Alexandre Hezez, cofondateur de l’association La Parole libérée dans Silence, on crie
Dans le premier épisode du podcast Silence, on crie, Stéphanie Gallet revient aux origines : avant la Ciase, il y avait La Parole libérée. Une association créée par quelques quadragénaires tous victimes du même prêtre pédocriminel, et qui, par hasard, se sont un jour retrouvés. Ils ont rompu avec l’isolement et mis fin à des années de silence. Ensemble, ils ont enquêté, analysé, recueilli les témoignages de centaines de victimes et mené des actions en justice. Pour eux le rapport Sauvé a été le point d’orgue de six années de combat.
La victime se croit seule. Et c’est au moment où la victime sait qu’elle n’est plus seule qu’elle peut agir
Le 5 octobre 2021, Alexandre Hezez s’en souvient. C’était "une journée où on était apaisés, dit-il dans le premier épisode du podcast Silence, on crie, c’est-à-dire que, enfin, le combat était généralisé et on l’avait donné à d’autres personnes qui allaient cette fois-ci s’en occuper". Ne plus être seuls. La Ciase l’a montré, la dimension systémique des abus repose sur le silence. Et ce silence est lié à l’isolement des victimes.

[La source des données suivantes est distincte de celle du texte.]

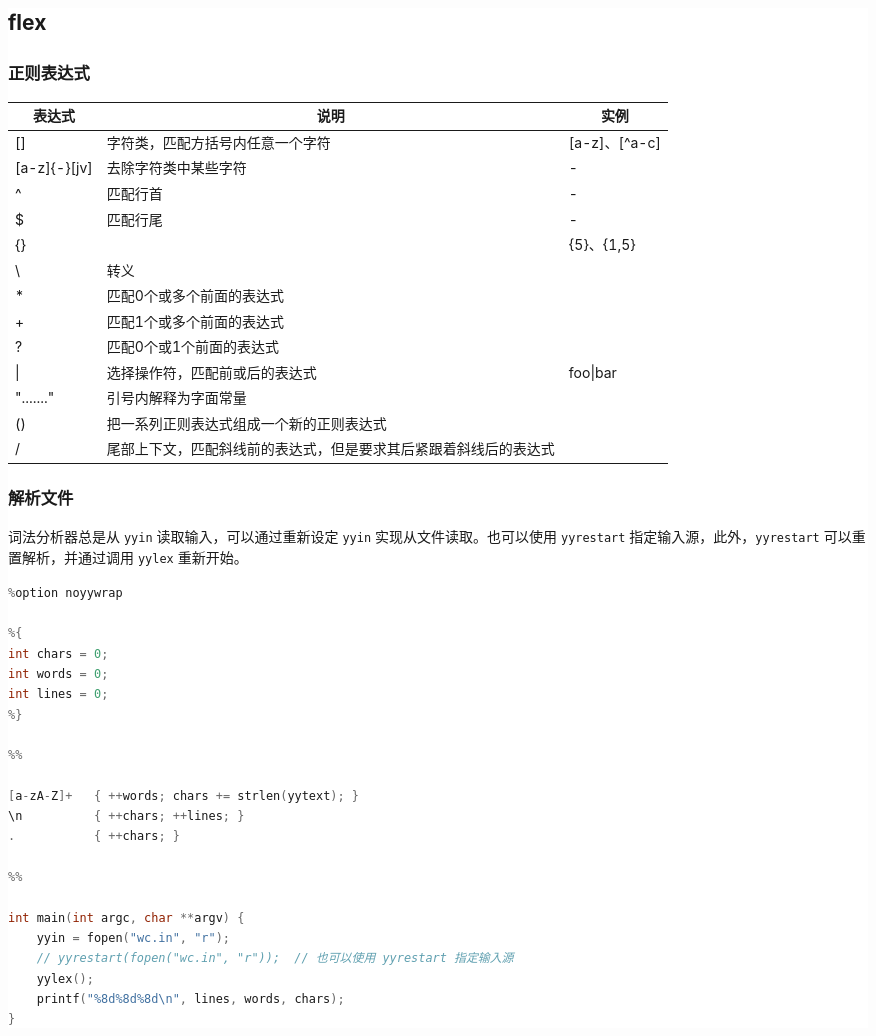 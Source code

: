 ## flex

### 正则表达式

| 表达式       | 说明                                                         | 实例           |
| ------------ | ------------------------------------------------------------ | -------------- |
| []           | 字符类，匹配方括号内任意一个字符                             | [a-z]、[\^a-c] |
| [a-z]{-}[jv] | 去除字符类中某些字符                                         | -              |
| ^            | 匹配行首                                                     | -              |
| $            | 匹配行尾                                                     | -              |
| {}           |                                                              | {5}、{1,5}     |
| \            | 转义                                                         |                |
| *            | 匹配0个或多个前面的表达式                                    |                |
| +            | 匹配1个或多个前面的表达式                                    |                |
| ?            | 匹配0个或1个前面的表达式                                     |                |
| \|           | 选择操作符，匹配前或后的表达式                               | foo\|bar       |
| "......."    | 引号内解释为字面常量                                         |                |
| ()           | 把一系列正则表达式组成一个新的正则表达式                     |                |
| /            | 尾部上下文，匹配斜线前的表达式，但是要求其后紧跟着斜线后的表达式 |                |

### 解析文件

词法分析器总是从 `yyin` 读取输入，可以通过重新设定 `yyin` 实现从文件读取。也可以使用 `yyrestart` 指定输入源，此外，`yyrestart` 可以重置解析，并通过调用 `yylex` 重新开始。

```c++
%option noyywrap

%{
int chars = 0;
int words = 0;
int lines = 0;
%}

%%

[a-zA-Z]+   { ++words; chars += strlen(yytext); }
\n          { ++chars; ++lines; }
.           { ++chars; }

%%

int main(int argc, char **argv) {
    yyin = fopen("wc.in", "r");
    // yyrestart(fopen("wc.in", "r"));  // 也可以使用 yyrestart 指定输入源
    yylex();
    printf("%8d%8d%8d\n", lines, words, chars);
}
```
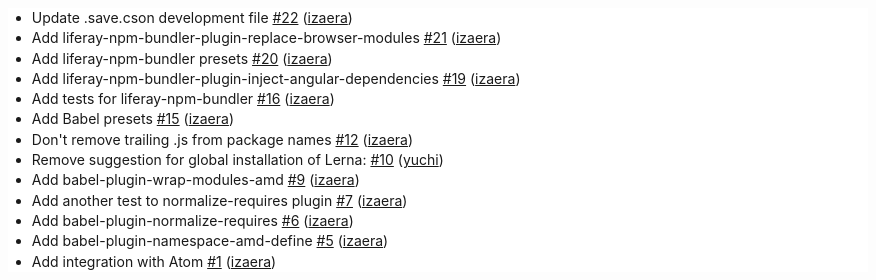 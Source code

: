 -   Update .save.cson development file [\#22](https://github.com/liferay/liferay-npm-build-tools/pull/22) ([izaera](https://github.com/izaera))
-   Add liferay-npm-bundler-plugin-replace-browser-modules [\#21](https://github.com/liferay/liferay-npm-build-tools/pull/21) ([izaera](https://github.com/izaera))
-   Add liferay-npm-bundler presets [\#20](https://github.com/liferay/liferay-npm-build-tools/pull/20) ([izaera](https://github.com/izaera))
-   Add liferay-npm-bundler-plugin-inject-angular-dependencies [\#19](https://github.com/liferay/liferay-npm-build-tools/pull/19) ([izaera](https://github.com/izaera))
-   Add tests for liferay-npm-bundler [\#16](https://github.com/liferay/liferay-npm-build-tools/pull/16) ([izaera](https://github.com/izaera))
-   Add Babel presets [\#15](https://github.com/liferay/liferay-npm-build-tools/pull/15) ([izaera](https://github.com/izaera))
-   Don't remove trailing .js from package names [\#12](https://github.com/liferay/liferay-npm-build-tools/pull/12) ([izaera](https://github.com/izaera))
-   Remove suggestion for global installation of Lerna: [\#10](https://github.com/liferay/liferay-npm-build-tools/pull/10) ([yuchi](https://github.com/yuchi))
-   Add babel-plugin-wrap-modules-amd [\#9](https://github.com/liferay/liferay-npm-build-tools/pull/9) ([izaera](https://github.com/izaera))
-   Add another test to normalize-requires plugin [\#7](https://github.com/liferay/liferay-npm-build-tools/pull/7) ([izaera](https://github.com/izaera))
-   Add babel-plugin-normalize-requires [\#6](https://github.com/liferay/liferay-npm-build-tools/pull/6) ([izaera](https://github.com/izaera))
-   Add babel-plugin-namespace-amd-define [\#5](https://github.com/liferay/liferay-npm-build-tools/pull/5) ([izaera](https://github.com/izaera))
-   Add integration with Atom [\#1](https://github.com/liferay/liferay-npm-build-tools/pull/1) ([izaera](https://github.com/izaera))
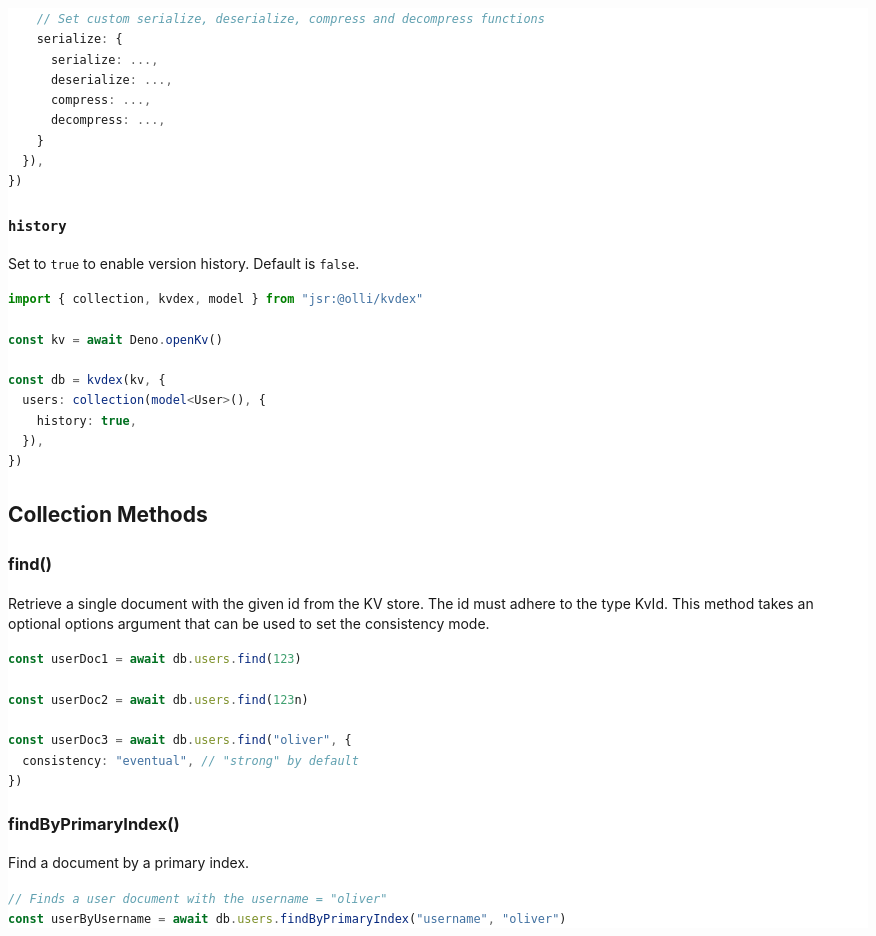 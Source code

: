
 ```ts
    // Set custom serialize, deserialize, compress and decompress functions
    serialize: {
      serialize: ...,
      deserialize: ...,
      compress: ...,
      decompress: ...,
    }
  }),
})
```

### `history`

Set to `true` to enable version history. Default is `false`.

```ts
import { collection, kvdex, model } from "jsr:@olli/kvdex"

const kv = await Deno.openKv()

const db = kvdex(kv, {
  users: collection(model<User>(), {
    history: true,
  }),
})
```

## Collection Methods

### find()

Retrieve a single document with the given id from the KV store. The id must
adhere to the type KvId. This method takes an optional options argument that can
be used to set the consistency mode.

```ts
const userDoc1 = await db.users.find(123)

const userDoc2 = await db.users.find(123n)

const userDoc3 = await db.users.find("oliver", {
  consistency: "eventual", // "strong" by default
})
```

### findByPrimaryIndex()

Find a document by a primary index.

```ts
// Finds a user document with the username = "oliver"
const userByUsername = await db.users.findByPrimaryIndex("username", "oliver")
```

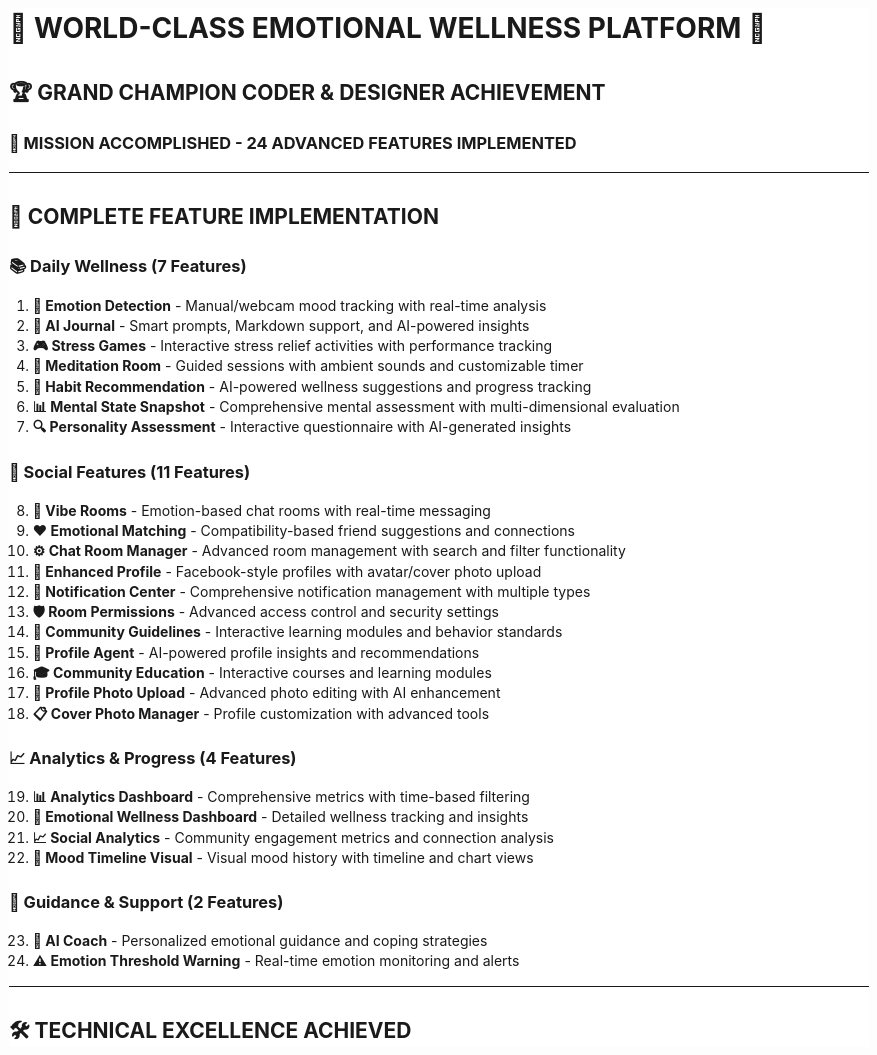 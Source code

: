 # 🌟 **WORLD-CLASS EMOTIONAL WELLNESS PLATFORM** 🌟

## 🏆 **GRAND CHAMPION CODER & DESIGNER ACHIEVEMENT**

### **🎯 MISSION ACCOMPLISHED - 24 ADVANCED FEATURES IMPLEMENTED**

---

## **🚀 COMPLETE FEATURE IMPLEMENTATION**

### **📚 Daily Wellness (7 Features)**
1. **🧠 Emotion Detection** - Manual/webcam mood tracking with real-time analysis
2. **📝 AI Journal** - Smart prompts, Markdown support, and AI-powered insights
3. **🎮 Stress Games** - Interactive stress relief activities with performance tracking
4. **🧘 Meditation Room** - Guided sessions with ambient sounds and customizable timer
5. **🎯 Habit Recommendation** - AI-powered wellness suggestions and progress tracking
6. **📊 Mental State Snapshot** - Comprehensive mental assessment with multi-dimensional evaluation
7. **🔍 Personality Assessment** - Interactive questionnaire with AI-generated insights

### **👥 Social Features (11 Features)**
8. **💬 Vibe Rooms** - Emotion-based chat rooms with real-time messaging
9. **❤️ Emotional Matching** - Compatibility-based friend suggestions and connections
10. **⚙️ Chat Room Manager** - Advanced room management with search and filter functionality
11. **👤 Enhanced Profile** - Facebook-style profiles with avatar/cover photo upload
12. **🔔 Notification Center** - Comprehensive notification management with multiple types
13. **🛡️ Room Permissions** - Advanced access control and security settings
14. **📖 Community Guidelines** - Interactive learning modules and behavior standards
15. **🤖 Profile Agent** - AI-powered profile insights and recommendations
16. **🎓 Community Education** - Interactive courses and learning modules
17. **📸 Profile Photo Upload** - Advanced photo editing with AI enhancement
18. **📋 Cover Photo Manager** - Profile customization with advanced tools

### **📈 Analytics & Progress (4 Features)**
19. **📊 Analytics Dashboard** - Comprehensive metrics with time-based filtering
20. **💚 Emotional Wellness Dashboard** - Detailed wellness tracking and insights
21. **📈 Social Analytics** - Community engagement metrics and connection analysis
22. **📅 Mood Timeline Visual** - Visual mood history with timeline and chart views

### **🎯 Guidance & Support (2 Features)**
23. **🧠 AI Coach** - Personalized emotional guidance and coping strategies
24. **⚠️ Emotion Threshold Warning** - Real-time emotion monitoring and alerts

---

## **🛠 TECHNICAL EXCELLENCE ACHIEVED**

"La victime se croit seule. Et c’est au moment où la victime sait qu’elle n’est plus seule qu’elle peut agir et décentrer son mal-être…" Pour Alexandre Hezez, "l’élément déclencheur" a été d’abord de savoir que son agresseur Bernard Preynat était toujours en vie, puis de découvrir "par hasard" qu’il n’était pas sa seule victime. "Et là, j’étais dans un état d’esprit où je n’agissais plus pour moi mais je devais agir pour les autres et potentiellement pour les victimes futures."
Pendant six ans, de décembre 2015 à mars 2021, les membres de La Parole libérée ont travaillé pour aider des victimes et dénoncer des abuseurs. "Le but de l’association telle qu’on l’avait créée était que la peur change de camp, témoigne Alexandre Hezez, c’était que finalement tout ce que l’on fait fasse peur aussi aux pédocriminels, aux violeurs… et que ça empêche d’autres victimes. Et toute la démarche a été dans cette optique-là." La publication du rapport Sauvé a été "le point d’orgue" de tout ce travail.

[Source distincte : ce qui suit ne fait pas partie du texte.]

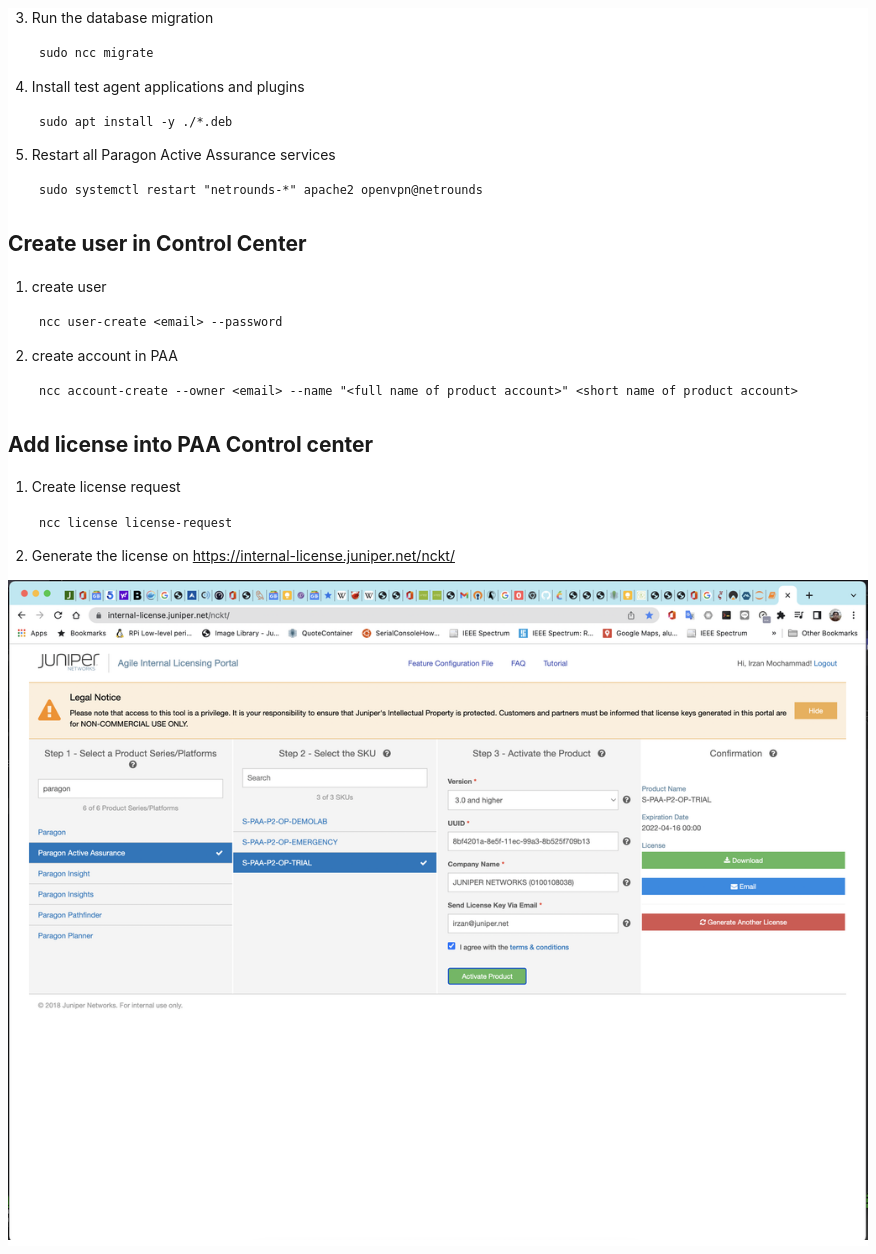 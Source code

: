 
3. Run the database migration 

        sudo ncc migrate

4. Install test agent applications and plugins

        sudo apt install -y ./*.deb

5. Restart all Paragon Active Assurance services

        sudo systemctl restart "netrounds-*" apache2 openvpn@netrounds

## Create user in Control Center
1. create user

        ncc user-create <email> --password

2. create account in PAA

        ncc account-create --owner <email> --name "<full name of product account>" <short name of product account>
        
## Add license into PAA Control center
1. Create license request 

        ncc license license-request

2. Generate the license on https://internal-license.juniper.net/nckt/

![create_license](images/create_license.png)
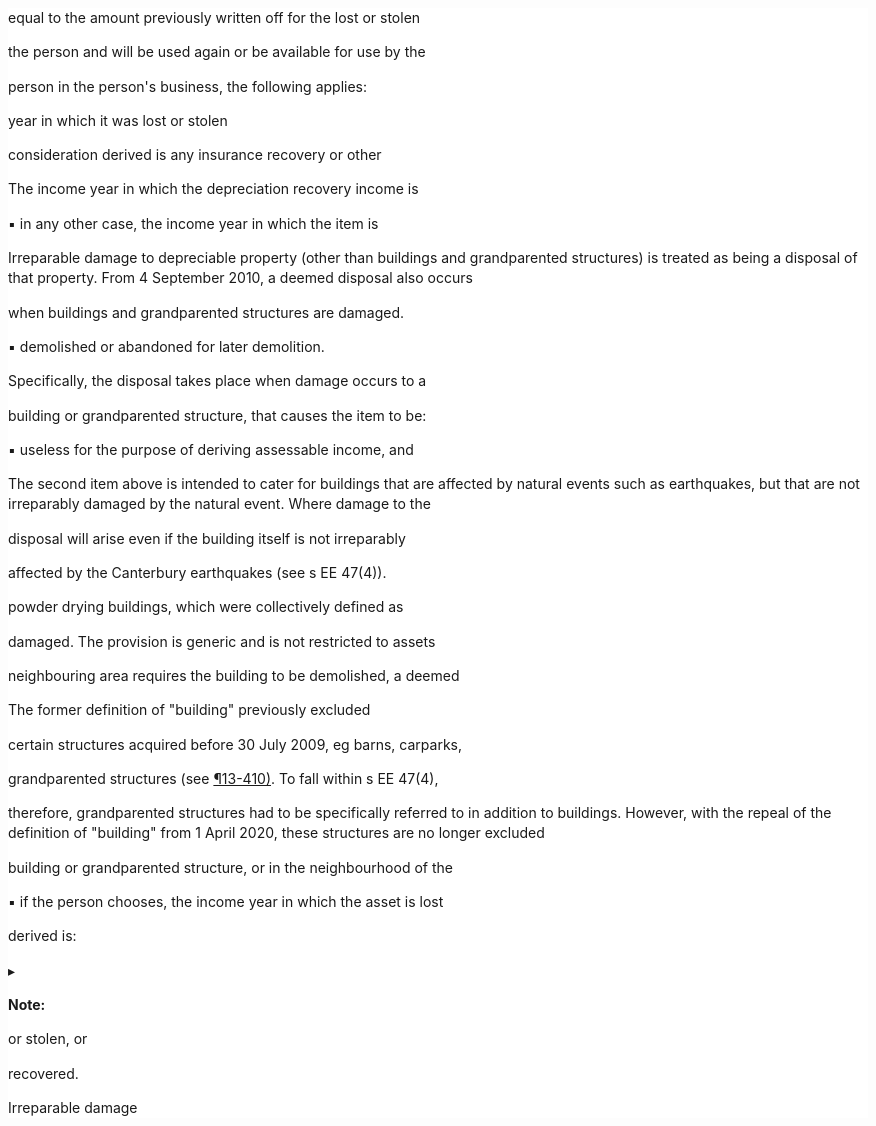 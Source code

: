 equal to the amount previously written off for the lost or stolen

the person and will be used again or be available for use by the

person in the person's business, the following applies:

year in which it was lost or stolen

consideration derived is any insurance recovery or other

The income year in which the depreciation recovery income is

▪ in any other case, the income year in which the item is

Irreparable damage to depreciable property (other than buildings and grandparented structures) is treated as being a disposal of that property. From 4 September 2010, a deemed disposal also occurs

when buildings and grandparented structures are damaged.

▪ demolished or abandoned for later demolition.

Specifically, the disposal takes place when damage occurs to a

building or grandparented structure, that causes the item to be:

▪ useless for the purpose of deriving assessable income, and

The second item above is intended to cater for buildings that are affected by natural events such as earthquakes, but that are not irreparably damaged by the natural event. Where damage to the

disposal will arise even if the building itself is not irreparably

affected by the Canterbury earthquakes (see s EE 47(4)).

powder drying buildings, which were collectively defined as

damaged. The provision is generic and is not restricted to assets

neighbouring area requires the building to be demolished, a deemed

The former definition of "building" previously excluded

certain structures acquired before 30 July 2009, eg barns, carparks,

grandparented structures (see [¶13-410)](#page-66-0). To fall within s EE 47(4),

therefore, grandparented structures had to be specifically referred to in addition to buildings. However, with the repeal of the definition of "building" from 1 April 2020, these structures are no longer excluded

building or grandparented structure, or in the neighbourhood of the

▪ if the person chooses, the income year in which the asset is lost

derived is:

▸

**Note:**

or stolen, or

recovered.

Irreparable damage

En juillet 2019, cinq mois après le lancement de la Ciase, le tribunal canonique a rendu Bernard Preynat à l’état laïc. L’ancien prêtre (décédé en juin 2024) a été reconnu coupable d’agressions sexuelles sur mineurs et condamné par la justice civile.
Pour beaucoup, le chiffre révélé par la Ciase - 330.000 victimes – a été un choc. Un chiffre tellement important qu’on a presque du mal à l’appréhender. Il est basé sur une estimation statistique, après une enquête en population générale menée par l’Inserm à la demande de la Ciase. Mais un chiffre qui n’a pas surpris les membres de La Parole libéré. Ils avaient déjà recueilli les témoignages de "plus de cent, cent-cinquante victimes".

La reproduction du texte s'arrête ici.